En el marco de la "transición" del año 2000, la ANUIES elaboró un amplio conjunto de propuestas para el nuevo gobierno, las cuales se incluyeron el el documento "La educación superior hacia el siglo XXI". En una de ellas se establece el objetivo de avanzar hacia la configuración de 32 sistemas de educación superior, uno por cada entidad federativa. Esta posición fue reafirmada por el equipo de trabajo encargado de perfilar las políticas públicas de la presidencia de Vicente Fox y, asimismo, incluida en el Programa Nacional de Educación 2001-2006.
A seis años de distancia, podría concluirse que tal línea de trabajo fue una de las menos desarrolladas durante la administración que se extingue. Pero tal juicio no puede pasar por alto dos temas correlativos. En primer lugar, que el excesivo grado de centralización de las políticas es inevitable en tanto no cambie el marco regulatorio vigente.

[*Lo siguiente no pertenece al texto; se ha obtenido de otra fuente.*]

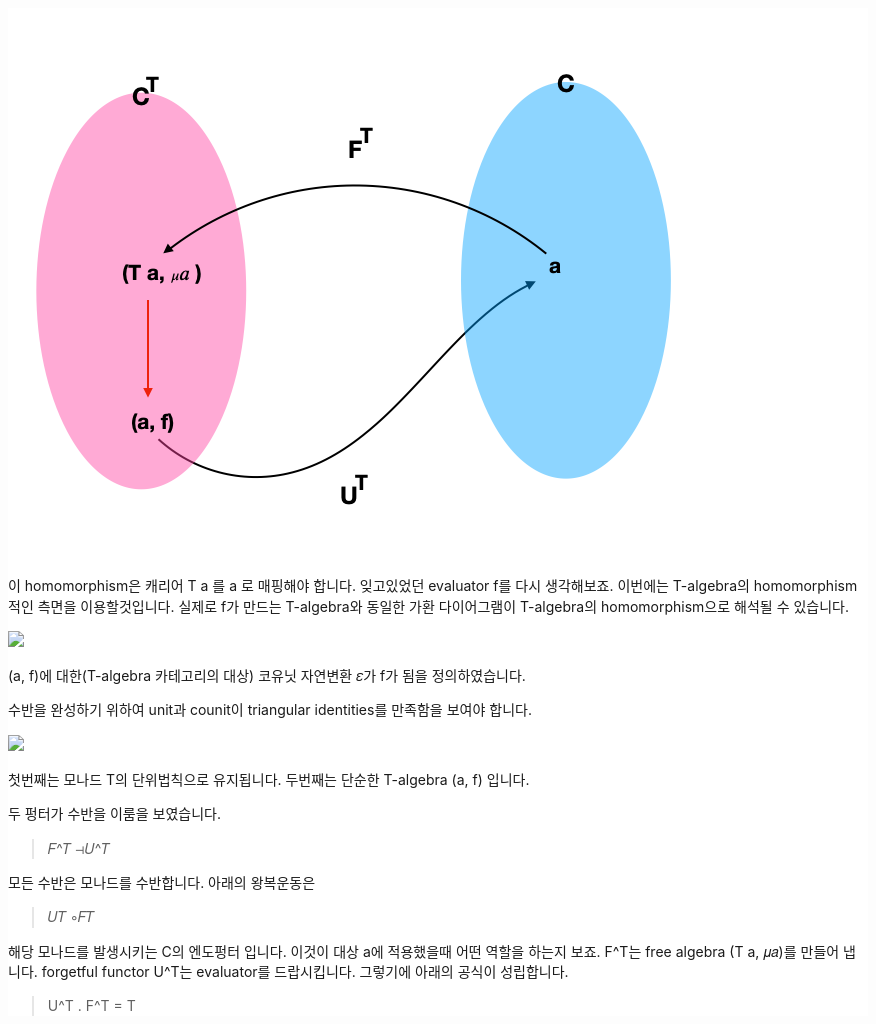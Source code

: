 ![25_1_2](images/25_1_2.jpg)

이 homomorphism은 캐리어 T a 를 a 로 매핑해야 합니다. 잊고있었던 evaluator f를 다시 생각해보죠. 이번에는 T-algebra의 homomorphism적인 측면을 이용할것입니다. 실제로 f가 만드는 T-algebra와 동일한 가환 다이어그램이 T-algebra의 homomorphism으로 해석될 수 있습니다.

![](https://bartoszmilewski.files.wordpress.com/2017/03/talg31.png?w=247&h=153)

(a, f)에 대한(T-algebra 카테고리의 대상) 코유닛 자연변환 𝜀가 f가 됨을 정의하였습니다.

수반을 완성하기 위하여 unit과 counit이 triangular identities를 만족함을 보여야 합니다.

![](https://bartoszmilewski.files.wordpress.com/2017/03/talg4.png?w=446&h=156)

첫번째는 모나드 T의 단위법칙으로 유지됩니다. 두번째는 단순한 T-algebra (a, f) 입니다.

두 펑터가 수반을 이룸을 보였습니다.

> 𝐹^𝑇 ⊣𝑈^𝑇

모든 수반은 모나드를 수반합니다. 아래의 왕복운동은

> 𝑈𝑇 ∘𝐹𝑇

해당 모나드를 발생시키는 C의 엔도펑터 입니다. 이것이 대상 a에 적용했을때 어떤 역할을 하는지 보죠. F^T는 free algebra (T a, 𝜇𝑎)를 만들어 냅니다. forgetful functor U^T는 evaluator를 드랍시킵니다. 그렇기에 아래의 공식이 성립합니다.

> U^T . F^T = T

Por ejemplo, la normativa de distribución de los recursos federales para el sector obliga a la SEP, en el caso de los fondos autorizados a programas como el FOMES y el PROMEP o las becas del PRONABES, a la emisión y cumplimiento de reglas de operativas que, por definición, refuerzan el enfoque centralista del esquema distributivo.
Aunque ha ocurrido una gradual transferencia de recursos a las entidades para que éstas refuercen sus sistemas y proyectos educativos, fundamentalmente a través del Ramo 39 del presupuesto de egresos de la federación, el centralismo presupuestal, tanto como los vacíos normativos que subsisten, siguen siendo obstáculos para que se cumplan las líneas federalistas de la política de educación superior. Si no cambian estos factores será muy difícil renovar las prácticas de conducción y coordinación del sistema.
En segundo lugar, que para muchos actores del sistema, aunque no lo reconozcan, el modelo centralista sigue siendo la mejor opción, sencillamente porque evita una supervisión rigurosa de las prácticas, limitándose a vigilar el cumplimiento de requisitos formales debidamente sistematizados y reportados a tiempo. Además, porque dicho modelo evita las fricciones que siempre ocurren en los entramados políticos locales.
A estas alturas, sin embargo, el tamaño del sistema, su diversidad y heterogeneidad, hacen inviable continuar en la misma senda. En ese sentido es impostergable emprender seriamente, con los necesarios apoyos legales, presupuestales y de organización del caso, la transición hacia una auténtico sistema federal de educación superior. Y por ello, uno de los principales retos de las nuevas políticas consiste en consolidar, efectivamente, sistemas estatales de educación superior.